Jefferson is an unincorporated community in Marengo County, Alabama, United States.

==Demographics==

Jefferson appeared on the 1870 and 1880 U.S. Censuses. In 1870, it reported 233 residents. Of those, 143 (61%) were black and 90 (39%) were white. Racial demographics in 1880 were not reported. These were the only two occasions on which it appeared on census records.

Historical population
| Census | Pop. | Note | %± |
| 1870 | 233 |  | — |
| 1880 | 204 |  | −12.4% |
U.S. Decennial Census

==History==
It was founded in 1810, before Marengo was a county or Alabama was a state. Most of the original settlers were veterans of the American Revolution, including John Sample, John Gilmore, and Reuben Hildreth. The village was named Jefferson in 1820, after Thomas Jefferson, and that year saw the first church established.
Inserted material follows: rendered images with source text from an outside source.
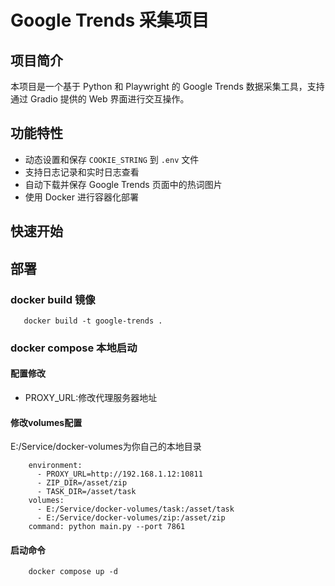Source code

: # Google Trends 采集项目

## 项目简介
本项目是一个基于 Python 和 Playwright 的 Google Trends 数据采集工具，支持通过 Gradio 提供的 Web 界面进行交互操作。

## 功能特性
- 动态设置和保存 `COOKIE_STRING` 到 `.env` 文件
- 支持日志记录和实时日志查看
- 自动下载并保存 Google Trends 页面中的热词图片
- 使用 Docker 进行容器化部署

## 快速开始

## 部署

### docker build 镜像

```
   docker build -t google-trends .
```

### docker compose 本地启动

#### 配置修改

- PROXY_URL:修改代理服务器地址

#### 修改volumes配置

E:/Service/docker-volumes为你自己的本地目录

```
    environment:
      - PROXY_URL=http://192.168.1.12:10811
      - ZIP_DIR=/asset/zip
      - TASK_DIR=/asset/task
    volumes:
      - E:/Service/docker-volumes/task:/asset/task
      - E:/Service/docker-volumes/zip:/asset/zip
    command: python main.py --port 7861
```

#### 启动命令

```
    docker compose up -d
```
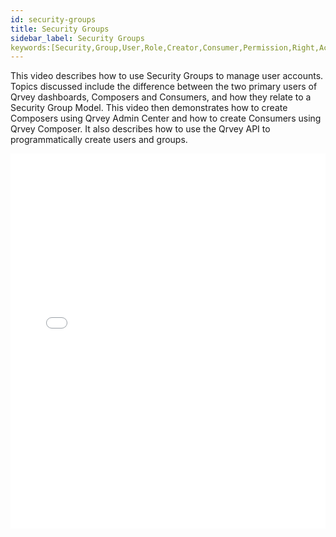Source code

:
 ```yaml
---
id: security-groups
title: Security Groups
sidebar_label: Security Groups
keywords:[Security,Group,User,Role,Creator,Consumer,Permission,Right,Access,Composer,Administrator,Application,Management,Hide,Show]
---
```


This video describes how to use Security Groups to manage user accounts. Topics discussed include the difference between the two primary users of Qrvey dashboards, Composers and Consumers, and how they relate to a Security Group Model. This video then demonstrates how to create Composers using Qrvey Admin Center and how to create Consumers using Qrvey Composer. It also describes how to use the Qrvey API to programmatically create users and groups. 

<iframe src="//fast.wistia.net/embed/iframe/n26y4ih5gs?videoFoam=true"
allowtransparency="true" frameBorder="0" scrolling="no" className="wistia_embed"
name="wistia_embed" allowFullScreen  width="100%" height="600"></iframe>
<script src="//fast.wistia.net/assets/external/iframe-api-v1.js"></script>
<br/>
The population had reached 200 people by 1860 and the village contained two dry goods stores, one drugstore, a male and a female academy, a Masonic Lodge, a hotel, two tanneries, a wagon shop, and a blacksmith shop.

==Geography==
Jefferson is located at and has an elevation of 233 ft.

==Historic sites==
- Jefferson Historic District, added to the National Register of Historic Places on 13 December 1976.

==Notable person==
- Geneva Mercer, sculptor.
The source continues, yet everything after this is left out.